__What to do__. Below is a block of records. Copy every line in it that contains the word "check".

(Saved entries)
#####

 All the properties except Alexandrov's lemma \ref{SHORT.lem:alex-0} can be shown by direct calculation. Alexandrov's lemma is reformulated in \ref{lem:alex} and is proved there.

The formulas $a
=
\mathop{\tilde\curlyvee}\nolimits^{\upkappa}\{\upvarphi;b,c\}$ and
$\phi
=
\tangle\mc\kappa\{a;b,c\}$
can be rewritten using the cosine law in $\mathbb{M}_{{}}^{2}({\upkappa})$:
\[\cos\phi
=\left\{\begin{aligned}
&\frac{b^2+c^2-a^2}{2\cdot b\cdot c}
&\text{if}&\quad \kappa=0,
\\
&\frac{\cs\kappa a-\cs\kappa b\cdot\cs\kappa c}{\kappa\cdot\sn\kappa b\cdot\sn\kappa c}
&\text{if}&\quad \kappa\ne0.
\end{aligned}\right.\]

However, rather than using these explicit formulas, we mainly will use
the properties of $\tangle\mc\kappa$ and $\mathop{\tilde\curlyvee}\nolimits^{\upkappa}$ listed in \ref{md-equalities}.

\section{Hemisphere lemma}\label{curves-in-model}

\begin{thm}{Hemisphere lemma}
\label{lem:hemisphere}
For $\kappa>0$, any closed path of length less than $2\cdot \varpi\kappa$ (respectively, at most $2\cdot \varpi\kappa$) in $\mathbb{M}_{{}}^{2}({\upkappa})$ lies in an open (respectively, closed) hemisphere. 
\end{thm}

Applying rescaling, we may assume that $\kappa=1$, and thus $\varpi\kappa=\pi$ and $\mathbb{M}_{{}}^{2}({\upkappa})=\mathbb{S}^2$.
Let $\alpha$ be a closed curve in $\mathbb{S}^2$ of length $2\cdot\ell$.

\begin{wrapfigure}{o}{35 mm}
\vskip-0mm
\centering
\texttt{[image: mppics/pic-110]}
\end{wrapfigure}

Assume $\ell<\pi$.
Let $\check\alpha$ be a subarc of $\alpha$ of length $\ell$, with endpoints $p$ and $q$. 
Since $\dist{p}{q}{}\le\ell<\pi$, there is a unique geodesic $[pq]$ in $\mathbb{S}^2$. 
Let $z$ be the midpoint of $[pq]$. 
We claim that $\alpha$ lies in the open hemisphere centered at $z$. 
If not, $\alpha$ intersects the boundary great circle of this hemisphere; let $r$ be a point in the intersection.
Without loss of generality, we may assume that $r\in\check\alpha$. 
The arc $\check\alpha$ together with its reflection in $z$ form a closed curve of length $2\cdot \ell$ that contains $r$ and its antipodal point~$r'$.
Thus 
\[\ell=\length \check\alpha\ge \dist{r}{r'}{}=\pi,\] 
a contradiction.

#####

__Task answer__.
Let $\check\alpha$ be a subarc of $\alpha$ of length $\ell$, with endpoints $p$ and $q$. 
Without loss of generality, we may assume that $r\in\check\alpha$. 
The arc $\check\alpha$ together with its reflection in $z$ form a closed curve of length $2\cdot \ell$ that contains $r$ and its antipodal point~$r'$.
\[\ell=\length \check\alpha\ge \dist{r}{r'}{}=\pi,\] 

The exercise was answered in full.